For this, I managed to show that $A \subseteq \liminf_{n\rightarrow \infty} H_n = \bigcup_{n=0}^\infty \bigcap_{k=n}^\infty H_k \subseteq H$, where $A$ is dense in $H$, and similarly that $A\subseteq \limsup_{n\rightarrow \infty} H_n =\bigcap_{n=0}^\infty \bigcup_{k=n}^\infty H_k \subseteq H$.

Technically, to show that the limit of $(H_n)$ exists, I would need to show that $\liminf_{n\rightarrow \infty} H_n=\limsup_{n\rightarrow \infty} H_n$ but I only have $\overline{A}=\overline{\liminf_{n\rightarrow \infty} H_n}=\overline{\limsup_{n\rightarrow \infty} H_n}=H$. Is there a way to still derive my result?

Answer 1

No, it is not enough. Here is a counterexample.
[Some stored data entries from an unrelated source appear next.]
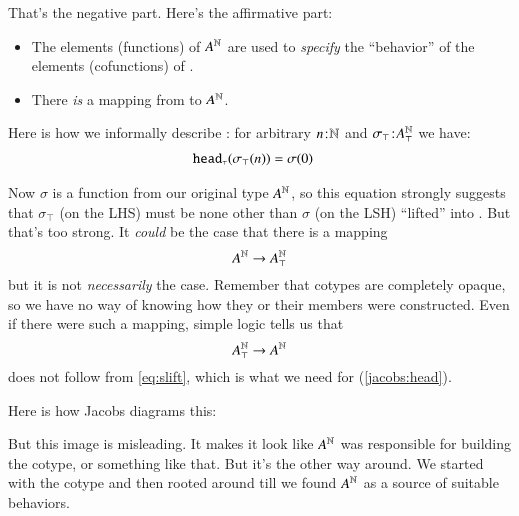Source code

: That's the negative part.  Here's the affirmative part:

\begin{itemize}
\item The elements (functions) of \(A^{\mathbb{N}}\) are used to
  \textit{specify} the ``behavior'' of the elements (cofunctions) of
  .
\item There \textit{is} a mapping from  to \(A^{\mathbb{N}}\).
\end{itemize}

Here is how we informally describe : for arbitrary
\(n\hspace{1pt}\mathpunct{:}\hspace{-1pt}\mathbb{N}\) and \(\sigma_{\top}\hspace{1pt}\mathpunct{:}\hspace{-1pt}A_{\top}^{\mathbb{N}}\) we have:
\begin{align}
  \texttt{\upshape head}_{\scriptscriptstyle\top}(\sigma_{\top}(n)) & = \sigma(0) \label{jacobs:head}
\end{align}

Now \(\sigma\) is a function from our original type \(A^{\mathbb{N}}\), so
this equation strongly suggests that \(\sigma_{\top}\) (on the LHS)
must be none other than \(\sigma\) (on the LSH) ``lifted'' into
. But that's too strong. It \textit{could} be the
case that there is a mapping
\begin{equation}
  A^{\mathbb{N}}\rightarrow A_{\top}^{\mathbb{N}}\label{eq:slift}
\end{equation}
\noindent
but it is not \textit{necessarily} the case. Remember that cotypes are
completely opaque, so we have no way of knowing how they or their
members were constructed. Even if there were such a mapping, simple
logic tells us that
\begin{equation}
  A_{\top}^{\mathbb{N}}\rightarrow A^{\mathbb{N}}
\end{equation}
\noindent
does not follow from \ref{eq:slift}, which is what we need for (\ref{jacobs:head}).

Here is how Jacobs diagrams this:

\vspace{2ex}

%

But this image is misleading. It makes it look like \(A^{\mathbb{N}}\) was
responsible for building the cotype, or something like that. But it's
the other way around. We started with the cotype and then rooted
around till we found \(A^{\mathbb{N}}\) as a source of suitable behaviors.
Take $H = \ell^2(\mathbb{N})$ and let

$$\begin{align*} h & = \left( 1, \frac{1}{2}, \frac{1}{3}, \frac{1}{4}, \ldots \right) \in H, \\[1ex] e_n & = (0, 0, \ldots, 0, \underset{\substack{\uparrow \\ n}}{1}, 0, \ldots) \in H & \text{for } n \in \mathbb{N}, \\[1ex] A & = \operatorname{lin} \{ e_n : n \in \mathbb{N} \}, \\[1ex] H_n & = \begin{cases} \operatorname{lin} \{ e_1, \ldots, e_n \} & \text{for even } n, \\ \operatorname{lin} \{ e_1, \ldots, e_n, h \} &\text{for odd } n. \end{cases} \end{align*}$$

Then $A \subseteq H$ is dense and

$$\begin{align*} \liminf_{n \to \infty} H_n & = A, \\[1ex] \limsup_{n \to \infty} H_n & = A \oplus \operatorname{lin} \{ h \}, \end{align*}$$

so the limit $\displaystyle \lim_{n \to \infty} H_n$ does not exist.